The Colony by F.G. Cottam

The Colony by F.G. Cottam

Author:F.G. Cottam
Language: eng
Format: mobi, epub
Tags: (¯`'•.¸//(*_*)\\¸.•'´¯)
Published: 2012-08-23T06:00:00+00:00


Alexander McIntyre went personally to see Father Degrelle at the seminary in Highgate where the veteran exorcist resided in a modest cell. Raised a Catholic, the media magnate had allowed his faith to lapse over the years of his success and enterprise. But conscience, or possibly nostalgia for his more innocent youth, had influenced his charitable activities. He had given sufficiently generously to Catholic causes to have the ear of the Cardinal.

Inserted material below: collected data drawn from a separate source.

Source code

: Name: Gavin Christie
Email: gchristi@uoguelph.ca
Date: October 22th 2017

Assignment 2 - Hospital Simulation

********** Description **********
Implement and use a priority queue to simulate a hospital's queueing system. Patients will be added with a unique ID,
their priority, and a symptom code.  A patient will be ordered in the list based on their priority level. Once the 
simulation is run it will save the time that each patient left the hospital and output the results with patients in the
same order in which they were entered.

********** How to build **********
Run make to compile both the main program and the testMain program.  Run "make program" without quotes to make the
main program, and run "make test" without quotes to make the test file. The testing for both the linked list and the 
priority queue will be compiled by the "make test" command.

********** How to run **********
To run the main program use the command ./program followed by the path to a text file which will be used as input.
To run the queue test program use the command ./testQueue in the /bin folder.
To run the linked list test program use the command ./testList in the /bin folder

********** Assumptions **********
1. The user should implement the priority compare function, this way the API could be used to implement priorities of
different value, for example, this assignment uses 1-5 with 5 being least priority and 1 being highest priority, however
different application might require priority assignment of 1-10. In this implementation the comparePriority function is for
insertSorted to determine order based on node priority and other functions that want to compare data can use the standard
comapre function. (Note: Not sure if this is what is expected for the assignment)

‘Vanity,’ the Cardinal told him over the phone, ‘is Degrelle’s great weakness. He goes on your expedition with my blessing. But he can be a contrary man. At three days notice, he will know he had been at best, an afterthought. I hope you can persuade him, Alex. I would suggest flattery is the key to doing so.’

‘Shall I woo him personally, Your Eminence?’

‘Always wise, I think, with a man like Degrelle. He has a very high opinion of himself. But then his strength and will make him enormously formidable at the ritual. And there is his faith, of course, which is unflinching and unwavering. He is the best at what he does. The problem is that he knows it. He will watch for your arrival through his window. I suggest the Bentley. You still own the Bentley, Alex?’

‘I do.’

‘Excellent. And have your chauffeur wear his full livery. And have him salute you when you exit the car. Father Degrelle appreciates status. And he loves ceremony.’

They walked together through the seminary’s ornamental gardens so that Degrelle could smoke. This was something McIntyre observed he did ceaselessly. Physically, he was imposing, both tall and heavily built. He had the wary tread and club fists of an ageing pugilist. He’s God’s prize-fighter, McIntyre thought, smiling to himself. He’d go the championship distance with Satan himself. He’s perfect material for the expedition and in the hands of the gifted Lucy Church would make riveting copy on reputation and appearance alone.

Was he quotable, though? And there was the more immediate question of whether he would even agree to go.

He listened in silence as McIntyre offered a brief history of events on New Hope and then outlined the aims of the expedition. Then McIntyre, tired of his own voice, said, ‘Do you think demonic possession could have destroyed the New Hope community?’

‘Destroyed it, no.’ Degrelle said; ‘afflicted it, without reasonable doubt. The heretic Ballantyne was almost certainly a servant of Satan.’

McIntyre had never heard the reformed slave master called a heretic before. Degrelle’s use of the term reminded him that the Vatican had its own historians, its own intelligence network and its own take on theology.

‘Why do you say that?’

‘There is compelling anecdotal evidence that Ballantyne was able to work what his followers construed as miracles. He got the power to play his tricks from somewhere. It was not from the Almighty.’

When Degrelle spoke, it was like listening to words chiselled from stone. He was a gift from God, McIntyre thought, if he could be persuaded to go.

‘Your Cardinal has sanctioned your participation in the expedition.